Tayport-based music industry veteran Paul Smernicki became their manager, and then a twist of fate moved them up a level.
“We’d weirdly played a gig in front of Boy George’s manager,” says Adam, “and he said he wanted us to support George at the Hydro in Glasgow. We were like, ‘yeah, whatever’, then two months before the show he called us up said, ‘right, here’s the contract’ – we were actually doing it! It was maybe our fifth or sixth gig, which was just unbelievable.
“It was weirdly easier than a lot of the smaller gigs,” he continues, “and it picked us up a couple of fans. We now have a really loyal ‘wine mum’ fanbase, which is class, the kind of fanbase every band wants. I’m not even being sarcastic, they bring letters and badges to our gigs, it’s fantastic!”
Smernicki suggested the duo to a number of labels and advised the pair to be patient about any interest, but they went on a tour of Eastern Europe supporting Morcheeba, and before it was even over they had been offered a deal with Warners.
“It came out of nowhere, so we tried to talk to a bunch of people who might know if it was the right thing to do,” says Adam.

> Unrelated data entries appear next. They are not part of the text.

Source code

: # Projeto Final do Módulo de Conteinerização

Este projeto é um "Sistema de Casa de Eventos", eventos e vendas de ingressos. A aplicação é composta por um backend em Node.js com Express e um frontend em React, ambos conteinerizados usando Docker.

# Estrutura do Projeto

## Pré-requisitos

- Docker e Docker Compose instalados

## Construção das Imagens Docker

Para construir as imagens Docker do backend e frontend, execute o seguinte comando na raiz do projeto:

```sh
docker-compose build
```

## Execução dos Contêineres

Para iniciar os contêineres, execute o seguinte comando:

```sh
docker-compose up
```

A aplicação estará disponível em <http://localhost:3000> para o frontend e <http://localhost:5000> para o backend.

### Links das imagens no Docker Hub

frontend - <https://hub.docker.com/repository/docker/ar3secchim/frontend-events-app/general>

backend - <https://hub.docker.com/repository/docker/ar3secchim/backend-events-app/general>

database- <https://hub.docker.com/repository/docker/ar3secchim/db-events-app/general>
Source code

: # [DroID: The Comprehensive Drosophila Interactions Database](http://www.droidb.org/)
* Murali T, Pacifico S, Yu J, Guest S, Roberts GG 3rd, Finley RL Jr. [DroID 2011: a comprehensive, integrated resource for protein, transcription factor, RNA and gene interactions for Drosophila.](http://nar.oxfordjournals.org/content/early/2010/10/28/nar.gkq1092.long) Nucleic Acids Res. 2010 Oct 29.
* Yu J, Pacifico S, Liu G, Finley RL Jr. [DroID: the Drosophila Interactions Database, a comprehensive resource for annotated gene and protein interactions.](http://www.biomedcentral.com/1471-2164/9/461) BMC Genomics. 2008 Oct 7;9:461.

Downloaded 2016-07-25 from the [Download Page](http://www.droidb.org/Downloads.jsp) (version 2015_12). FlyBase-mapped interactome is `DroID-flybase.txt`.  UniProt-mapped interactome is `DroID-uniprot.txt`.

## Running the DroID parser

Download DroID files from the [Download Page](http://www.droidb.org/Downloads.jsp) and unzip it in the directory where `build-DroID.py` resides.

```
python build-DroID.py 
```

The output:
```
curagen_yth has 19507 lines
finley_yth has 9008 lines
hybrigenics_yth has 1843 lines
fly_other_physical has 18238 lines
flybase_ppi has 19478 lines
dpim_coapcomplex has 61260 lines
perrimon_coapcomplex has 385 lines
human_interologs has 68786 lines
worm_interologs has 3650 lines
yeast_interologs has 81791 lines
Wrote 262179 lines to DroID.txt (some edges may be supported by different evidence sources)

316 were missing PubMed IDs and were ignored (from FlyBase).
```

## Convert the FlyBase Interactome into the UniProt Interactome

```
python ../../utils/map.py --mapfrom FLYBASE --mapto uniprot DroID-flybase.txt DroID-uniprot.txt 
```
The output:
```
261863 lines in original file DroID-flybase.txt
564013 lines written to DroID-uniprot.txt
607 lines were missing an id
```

“Especially because a lot of people nowadays say that labels aren’t the powerhouses they used to be – but then you see the money you’re offered and you think, that’s the dream.
“If I get to make music and don’t have to work in a pub, then that’s the dream.”
Despite a sound which would fit perfectly amid the Radio 1 daytime playlist, there’s been a new depth to the HYYTS sound with every single they’ve released.
This autumn’s Lonely People (which bears the telling lines “who am I? / I’m not ashamed to say that I don’t know”) came with a social media campaign named #NotLonelyPeople, which aimed to address the loneliness of the pandemic among their fans, while the more recent SOS was about male mental health.
“Weirdly, we both went through a period of pretty poor mental health toward the end of our time in Dundee,” says Adam.
“We’re both really lucky to not be in that position anymore, but you don’t want anyone else to go through it. We know how important it is that we had each other, and friends that noticed the signs and said, ‘we’re here for you, you can talk to us’.
“A lot of people don’t have that, but even the little things can really help. You can make a difference with a song, especially now that a few people are listening to ours’.”
Having worked as a music therapist with elderly dementia sufferers and inmates at Kilmarnock prison while HYYTS were getting up and running, Adam has personal experience which backs this up.
“The most important thing is talking to people that come from different places and have different experiences from you,” he says.
“I’ve had a pretty nice life and never had to worry about my next meal, never had to worry about the things a lot of the people I was working with had to growing up.
“Just because you might come from a tough neighbourhood and you’ve grown up in a bad way, though, and I might come from Troon, we both know Neil Diamond songs.
“So we’re going play guitar and sing, and come together and focus on the similarities rather than the differences, you know?”
The big plans ahead for HYYTS – touring, a concentrated body of work brought together in a debut album – are on hold at the moment, as they are for everyone else during the global pandemic, and the pair agree that keeping in touch with their fans by screened performances just isn’t the same.
For the moment, however, this perfect pop group for the 2020s still want to be there for their every-growing army of fans in any way they can.